Na verdade, segundo a corte, o problema se deu quando o SFO começou a investigar corrupção na empresa Eurasian Natural Resources Corp., com base em informações obtidas de maneira indevida por um advogado sênior da empresa.
Esse advogado pertencia a um escritório de advocacia chamado Dechert, que fora contratado pela empresa para conduzir uma investigação interna sobre um possível suborno. A partir dessas informações obtidas junto a esse advogado, o SFO iniciou a sua investigação, informações sem as quais não seria possível.
De fato, após mais de 10 anos investigando a Eurasian Natural Resources Corp., o SFO abandonou a investigação. Enfim, a corte realizará um julgamento adicional para determinar quanto a Agência deve pagar à Eurasian Natural Resources Corp. pela suposta violação.
Esse é um duro golpe para o SFO, cujas adversidades podem ser colimadas no ano de 2023 quando aplicou a maior penalidade já imposta desde a sua existência. Isso decorreu de um acordo que garantiu uma multa de £ 280 milhões contra a empresa Glencore, uma multinacional anglo-suíça de commodities de mineração, que comercializa metais, produtos agrícolas e energia. A Glencore tem sede internacional em Baar, na Suíça e fundada por Marc Rich, um empresário israelita-belga-espanhol. O motivo da multa foram subornos para obtenção de acesso privilegiado a exploração de petróleo na África, além de outras duas investigações nos EUA e no Brasil.
Esse êxito contrastou com o revés na investigação da Unaoil, na qual o SFO foi acusado por um juiz de cometer uma série de erros. A Unaoil é uma empresa sediada em Mônaco que fornece “soluções industriais para o setor de energia no Oriente Médio, Ásia Central e África”, estando incorporada nas Ilhas Virgens Britânicas, um paraíso fiscal com um sistema bancário razoavelmente opaco.
O fato é que o SFO focou sua investigação nas interações com um investigador privado chamado David Tinsley, ex-agente da Administração Antidrogas dos EUA, que representava um dos membros da família Ahsani, proprietária e controladora da Unaoil. Esse investigador tentou intermediar um acordo com a Agência, prometendo obter a confissão de culpa de vários réus. Novamente, o SFO sofreu dura perda nos tribunais, pois a justiça entendeu que os réus haviam sido prejudicados pela falta de divulgação, por parte da Agência, de documentos que demonstrassem as interações com David Tinsley.

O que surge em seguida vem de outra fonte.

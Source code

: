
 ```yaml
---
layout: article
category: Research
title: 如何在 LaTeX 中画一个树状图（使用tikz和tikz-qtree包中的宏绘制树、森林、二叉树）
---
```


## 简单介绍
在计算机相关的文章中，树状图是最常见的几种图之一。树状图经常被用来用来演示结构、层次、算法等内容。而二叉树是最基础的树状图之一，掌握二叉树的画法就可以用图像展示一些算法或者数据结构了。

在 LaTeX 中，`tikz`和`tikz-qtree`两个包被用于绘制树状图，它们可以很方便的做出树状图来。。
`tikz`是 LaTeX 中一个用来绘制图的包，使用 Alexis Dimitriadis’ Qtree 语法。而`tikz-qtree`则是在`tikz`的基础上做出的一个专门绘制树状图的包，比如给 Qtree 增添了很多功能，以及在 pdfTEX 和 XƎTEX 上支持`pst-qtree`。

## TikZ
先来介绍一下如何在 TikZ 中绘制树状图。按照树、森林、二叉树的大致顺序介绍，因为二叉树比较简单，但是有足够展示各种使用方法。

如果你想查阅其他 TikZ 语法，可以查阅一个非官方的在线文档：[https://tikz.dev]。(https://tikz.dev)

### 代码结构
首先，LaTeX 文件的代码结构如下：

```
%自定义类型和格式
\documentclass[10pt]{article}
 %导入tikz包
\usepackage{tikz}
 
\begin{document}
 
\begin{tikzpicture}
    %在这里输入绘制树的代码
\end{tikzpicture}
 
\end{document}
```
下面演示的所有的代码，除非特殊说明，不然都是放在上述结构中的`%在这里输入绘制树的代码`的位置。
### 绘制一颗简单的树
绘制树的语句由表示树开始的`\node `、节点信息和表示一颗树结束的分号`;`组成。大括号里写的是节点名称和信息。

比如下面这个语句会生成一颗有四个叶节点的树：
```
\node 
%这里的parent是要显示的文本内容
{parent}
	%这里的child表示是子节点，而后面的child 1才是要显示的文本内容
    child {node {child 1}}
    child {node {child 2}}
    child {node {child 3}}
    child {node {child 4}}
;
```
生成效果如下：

Por fim, segundo a diretora do SFO Lisa Osofsky, a Agência tenta atualmente superar um grande desafio: recrutar e reter pessoal. A inflação no Reino Unido tem corroído o poder de compra dos agentes públicos, os quais não têm reajuste dos seus vencimentos. Em março de 2023, o SFO contava com apenas 450 agentes públicos, em comparação a 470 no ano anterior, havendo uma taxa de vacância de 8,5%. Isso tem forçado a Agência a recorrer a trabalhadores temporários e a advogados externos contratados para determinadas tarefas.